A step-by-step, learning project for vision-based robotic manipulation with the OpenManipulator-X and Intel RealSense. This repository teaches the fundamentals from kinematics to a full, autonomous sorting system.
Demo video: Watch on YouTube
You will implement a complete perception-to-action pipeline:
- Detect colored objects in RGB images.
- Estimate 3D pose from camera data.
- Transform coordinates into the robot frame.
- Solve inverse kinematics.
- Plan smooth trajectories.
- Execute grasp and place actions.
Camera -> Detection -> Pose Estimation -> Frame Transform -> IK -> Trajectory -> Control -> Grasp -> Sort
- Forward kinematics (FK): map joint angles to end-effector pose using DH parameters.

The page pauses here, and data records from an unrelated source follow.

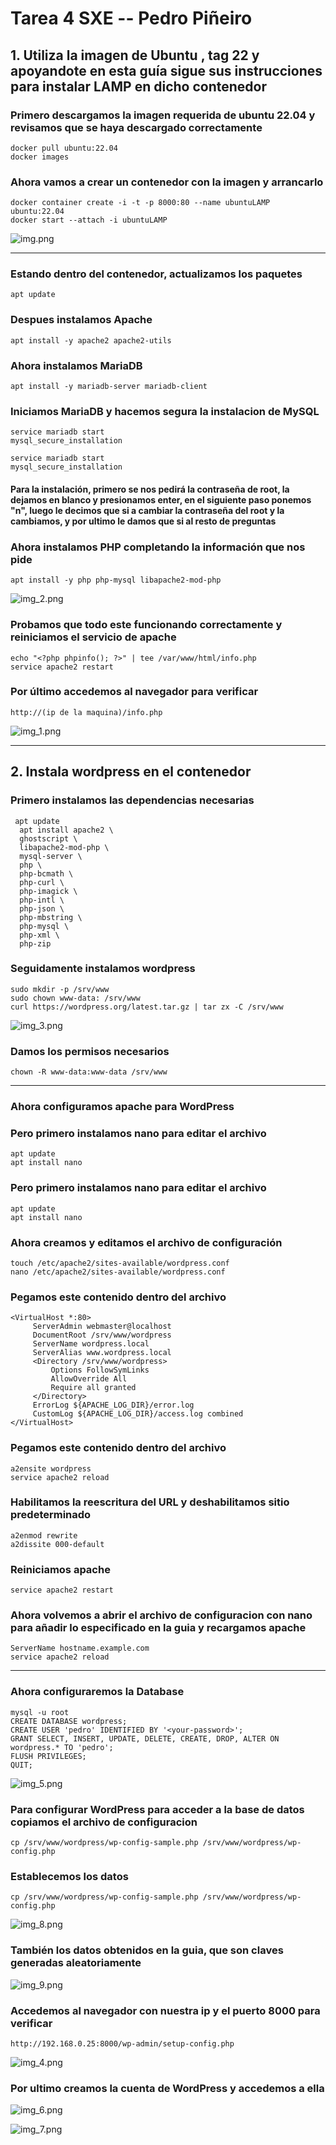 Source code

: # Tarea 4 SXE -- Pedro Piñeiro
## 1. Utiliza la imagen de Ubuntu , tag 22 y apoyandote en esta guía sigue sus instrucciones para instalar LAMP en dicho contenedor
### Primero descargamos la imagen requerida de ubuntu 22.04 y revisamos que se haya descargado correctamente
```
docker pull ubuntu:22.04
docker images
```
### Ahora vamos a crear un contenedor con la imagen y arrancarlo 
```
docker container create -i -t -p 8000:80 --name ubuntuLAMP ubuntu:22.04
docker start --attach -i ubuntuLAMP
```
![img.png](images/img.png)
___
### Estando dentro del contenedor, actualizamos los paquetes
```
apt update
```
### Despues instalamos Apache
```
apt install -y apache2 apache2-utils
```
### Ahora instalamos MariaDB
```
apt install -y mariadb-server mariadb-client
```
### Iniciamos MariaDB y hacemos segura la instalacion de MySQL
```
service mariadb start
mysql_secure_installation
```
```
service mariadb start
mysql_secure_installation
```
#### Para la instalación, primero se nos pedirá la contraseña de root, la dejamos en blanco y presionamos enter, en el siguiente paso ponemos "n", luego le decimos que si a cambiar la contraseña del root y la cambiamos, y por ultimo le damos que si al resto de preguntas

### Ahora instalamos PHP completando la información que nos pide
```
apt install -y php php-mysql libapache2-mod-php
```
![img_2.png](images/img_2.png)
### Probamos que todo este funcionando correctamente y reiniciamos el servicio de apache
```
echo "<?php phpinfo(); ?>" | tee /var/www/html/info.php
service apache2 restart
```
### Por último accedemos al navegador para verificar
```
http://(ip de la maquina)/info.php
```
![img_1.png](images/img_1.png)
___
## 2. Instala wordpress en el contenedor
### Primero instalamos las dependencias necesarias
```
 apt update
  apt install apache2 \
  ghostscript \
  libapache2-mod-php \
  mysql-server \
  php \
  php-bcmath \
  php-curl \
  php-imagick \
  php-intl \
  php-json \
  php-mbstring \
  php-mysql \
  php-xml \
  php-zip
```
### Seguidamente instalamos wordpress
```
sudo mkdir -p /srv/www
sudo chown www-data: /srv/www
curl https://wordpress.org/latest.tar.gz | tar zx -C /srv/www
```
![img_3.png](images/img_3.png)
### Damos los permisos necesarios
```
chown -R www-data:www-data /srv/www
```
___
### Ahora configuramos apache para WordPress
### Pero primero instalamos nano para editar el archivo
```
apt update
apt install nano
```
### Pero primero instalamos nano para editar el archivo
```
apt update
apt install nano
```
### Ahora creamos y editamos el archivo de configuración 
```
touch /etc/apache2/sites-available/wordpress.conf
nano /etc/apache2/sites-available/wordpress.conf
```
### Pegamos este contenido dentro del archivo
```
<VirtualHost *:80>
     ServerAdmin webmaster@localhost
     DocumentRoot /srv/www/wordpress
     ServerName wordpress.local
     ServerAlias www.wordpress.local
     <Directory /srv/www/wordpress>
         Options FollowSymLinks
         AllowOverride All
         Require all granted
     </Directory>
     ErrorLog ${APACHE_LOG_DIR}/error.log
     CustomLog ${APACHE_LOG_DIR}/access.log combined
</VirtualHost>
```
### Pegamos este contenido dentro del archivo
```
a2ensite wordpress
service apache2 reload
```
### Habilitamos la reescritura del URL y deshabilitamos sitio predeterminado
```
a2enmod rewrite
a2dissite 000-default
```
### Reiniciamos apache
```
service apache2 restart
```

### Ahora volvemos a abrir el archivo de configuracion con nano para añadir lo especificado en la guia y recargamos apache
```
ServerName hostname.example.com
service apache2 reload
```
___
### Ahora configuraremos la Database
```
mysql -u root
CREATE DATABASE wordpress;
CREATE USER 'pedro' IDENTIFIED BY '<your-password>';
GRANT SELECT, INSERT, UPDATE, DELETE, CREATE, DROP, ALTER ON wordpress.* TO 'pedro';
FLUSH PRIVILEGES;
QUIT;
```
![img_5.png](images/img_5.png)

### Para configurar WordPress para acceder a la base de datos copiamos el archivo de configuracion
```
cp /srv/www/wordpress/wp-config-sample.php /srv/www/wordpress/wp-config.php
```
### Establecemos los datos
```
cp /srv/www/wordpress/wp-config-sample.php /srv/www/wordpress/wp-config.php
```
![img_8.png](images/img_8.png)
### También los datos obtenidos en la guia, que son claves generadas aleatoriamente
![img_9.png](images/img_9.png)

### Accedemos al navegador con nuestra ip y el puerto 8000 para verificar
```
http://192.168.0.25:8000/wp-admin/setup-config.php
```
![img_4.png](images/img_4.png)
### Por ultimo creamos la cuenta de WordPress y accedemos a ella

![img_6.png](images/img_6.png)

![img_7.png](images/img_7.png)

- Inverse kinematics (IK): recover joint angles from a desired pose, often with multiple solutions.
- Trajectory planning: generate smooth joint or task-space paths with bounded velocity and acceleration.
- Jacobian control: relate joint velocities to end-effector velocities and solve with pseudo-inverses.
- Camera calibration: estimate the rigid transform between camera and robot frames.
- Visual servoing: close the loop by driving robot motion from live vision feedback.
This project uses multiple coordinate frames: robot base, end-effector, camera, and AprilTag. The calibration step computes a camera-to-robot transform, which is then used to map detections into the robot base frame. In code, these transforms are handled as 4x4 homogeneous matrices and applied to points and poses throughout the pipeline.
- OpenManipulator-X with Dynamixel XM430 series actuators.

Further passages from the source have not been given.